Но вот, когда уже несколько случаев накопилось исцелений и когда явились надежды, что эти люди забудут и своё буйство, и драки, и свои глупые мечты и станут все сплошь тихими и просветлёнными, они вдруг взяли и убежали разом. Об их вероломстве он думал теперь беззлобно, жалел, что они так неразумно поступили, не поняли, где им по-настоящему хорошо. Сам он о лагере вспоминал только хорошее - и разве не было его там? Пожив на воле, он мог уже кое-что и сравнить. Там не были люди равнодушны друг к другу, там следили за каждым в оба глаза, и считался человек величайшей ценностью, какой и сам себе не казался. И эту его ценность от него же приходилось оберегать, его же самого наказывать, ранить и бить, когда он её пытался растратить в побегах. Всё-таки есть она, есть - жестокость спасения! Ведь рубят же мачты у корабля, когда хотят его спасти. Ведь кромсает наше тело хирург, когда надеется вылечить. Жестокая служба любви - подчас и кровавая - досталась Руслану, и нёс он её долгие годы изо дня в день без отдыха, - но тем слаще она теперь казалась.

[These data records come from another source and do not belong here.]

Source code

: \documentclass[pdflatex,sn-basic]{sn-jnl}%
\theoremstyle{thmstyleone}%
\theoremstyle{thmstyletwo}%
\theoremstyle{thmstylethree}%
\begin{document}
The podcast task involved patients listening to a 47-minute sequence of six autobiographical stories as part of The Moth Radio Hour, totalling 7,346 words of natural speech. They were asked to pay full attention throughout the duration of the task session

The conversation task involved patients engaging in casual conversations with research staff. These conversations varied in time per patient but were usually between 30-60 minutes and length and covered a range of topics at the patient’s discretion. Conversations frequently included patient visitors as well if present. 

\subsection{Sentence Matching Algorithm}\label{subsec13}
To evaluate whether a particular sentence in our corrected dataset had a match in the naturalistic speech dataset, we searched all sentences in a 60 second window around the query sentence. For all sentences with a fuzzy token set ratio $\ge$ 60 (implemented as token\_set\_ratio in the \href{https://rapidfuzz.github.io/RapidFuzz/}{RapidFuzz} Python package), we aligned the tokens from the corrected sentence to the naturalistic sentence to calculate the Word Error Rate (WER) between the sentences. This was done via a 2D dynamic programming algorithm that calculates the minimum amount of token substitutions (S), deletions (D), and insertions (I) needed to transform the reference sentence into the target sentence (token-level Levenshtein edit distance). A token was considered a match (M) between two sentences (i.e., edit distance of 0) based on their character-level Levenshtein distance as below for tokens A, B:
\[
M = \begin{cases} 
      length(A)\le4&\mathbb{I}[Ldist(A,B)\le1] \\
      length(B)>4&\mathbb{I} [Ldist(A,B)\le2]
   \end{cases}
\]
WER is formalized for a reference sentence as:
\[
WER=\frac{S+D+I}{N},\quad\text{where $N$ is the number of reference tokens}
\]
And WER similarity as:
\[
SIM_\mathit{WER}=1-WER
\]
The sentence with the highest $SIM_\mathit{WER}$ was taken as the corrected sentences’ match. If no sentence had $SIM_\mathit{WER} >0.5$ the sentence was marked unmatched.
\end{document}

А поезда всё обманывали его - и самая сильная вера когда-нибудь же перегорает! Соотнесём наши бледные, размытые годы с кратким собачьим веком, куда плотнее набитым событиями, и выйдет, что не одну зиму и весну прождал Руслан возвращения Службы, а может быть, четыре или пять наших зим и вёсен. И всё больше вживался он в свою охоту - со страстью, с яростью, доходившей до безумия. В сумрачном лесу, с его голосами и запахами, он становился другим, сам себя не узнавал, - и кто знает, догадайся Потёртый однажды взять ружьё и пойди он тропою Руслана, может быть, всё и повернулось бы по-другому меж конвоиром и подконвойным; там, где такой нелепой кажется наша неумелая суета, называемая жизнью, сбросили бы они эти обличья и стали бы просто Человеком и Собакой, в чём-то ведь и равными друг другу. Но Потёртый не догадывался или не имел ружья, он всё строил свой нескончаемый шкап и отношений с конвоиром менять не собирался. В эти же дни тоска по иному, чем он, существу, хоть той же, что и он, крови, охватила Руслана с неожиданной, давно не испытываемой силой, - он разыскал Альму и поманил её на свой промысел. Альма с ним добежала до опушки леса, а там постояла и вернулась - у неё свои были заботы, щенки от белоглазого. А не окажись у неё никаких привязанностей в этом чужом для них посёлке - может быть, поглотили бы их обоих леса и уже бы не выпустили?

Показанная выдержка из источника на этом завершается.